Collection entries:

========================

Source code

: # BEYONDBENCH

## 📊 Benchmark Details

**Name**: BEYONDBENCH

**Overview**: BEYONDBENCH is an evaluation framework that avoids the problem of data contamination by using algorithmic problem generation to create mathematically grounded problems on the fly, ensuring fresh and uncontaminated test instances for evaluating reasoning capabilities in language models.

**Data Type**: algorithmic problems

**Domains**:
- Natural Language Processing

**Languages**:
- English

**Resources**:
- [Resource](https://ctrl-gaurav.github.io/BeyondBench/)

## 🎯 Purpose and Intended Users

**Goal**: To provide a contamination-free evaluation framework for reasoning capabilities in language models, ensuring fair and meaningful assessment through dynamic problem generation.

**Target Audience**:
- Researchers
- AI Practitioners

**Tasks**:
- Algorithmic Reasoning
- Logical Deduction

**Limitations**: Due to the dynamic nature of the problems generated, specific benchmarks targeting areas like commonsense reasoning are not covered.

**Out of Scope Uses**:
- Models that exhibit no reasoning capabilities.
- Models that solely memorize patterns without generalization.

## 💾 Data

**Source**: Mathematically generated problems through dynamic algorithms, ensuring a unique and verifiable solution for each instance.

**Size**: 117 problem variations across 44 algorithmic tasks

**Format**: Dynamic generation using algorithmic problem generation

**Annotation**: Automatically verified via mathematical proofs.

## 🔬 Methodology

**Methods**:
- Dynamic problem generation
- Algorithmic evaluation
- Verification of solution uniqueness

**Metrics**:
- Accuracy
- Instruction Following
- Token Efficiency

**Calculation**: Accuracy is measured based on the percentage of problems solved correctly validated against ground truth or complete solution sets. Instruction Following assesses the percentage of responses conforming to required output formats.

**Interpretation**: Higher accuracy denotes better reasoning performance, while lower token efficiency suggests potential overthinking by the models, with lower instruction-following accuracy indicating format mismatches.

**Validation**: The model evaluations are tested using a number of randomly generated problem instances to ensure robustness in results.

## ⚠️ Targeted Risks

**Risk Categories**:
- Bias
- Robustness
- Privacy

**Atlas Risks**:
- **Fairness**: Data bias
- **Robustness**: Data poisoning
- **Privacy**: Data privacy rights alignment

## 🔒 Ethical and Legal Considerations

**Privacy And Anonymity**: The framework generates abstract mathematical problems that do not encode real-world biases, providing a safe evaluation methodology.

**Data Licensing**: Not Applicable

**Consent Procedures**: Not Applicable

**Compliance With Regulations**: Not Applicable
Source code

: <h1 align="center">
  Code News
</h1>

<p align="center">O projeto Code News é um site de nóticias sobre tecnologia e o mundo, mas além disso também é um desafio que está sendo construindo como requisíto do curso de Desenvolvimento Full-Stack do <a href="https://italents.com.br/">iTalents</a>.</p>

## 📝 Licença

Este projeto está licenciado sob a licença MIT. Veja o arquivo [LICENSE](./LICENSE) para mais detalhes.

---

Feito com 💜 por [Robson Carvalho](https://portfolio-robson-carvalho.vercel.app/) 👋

========================

### WHAT TO DO
Within the data above, filter for lines containing the word "center" and copy each one.

### RESPONSE TO THIS TASK
: <h1 align="center">
<p align="center">O projeto Code News é um site de nóticias sobre tecnologia e o mundo, mas além disso também é um desafio que está sendo construindo como requisíto do curso de Desenvolvimento Full-Stack do <a href="https://italents.com.br/">iTalents</a>.</p>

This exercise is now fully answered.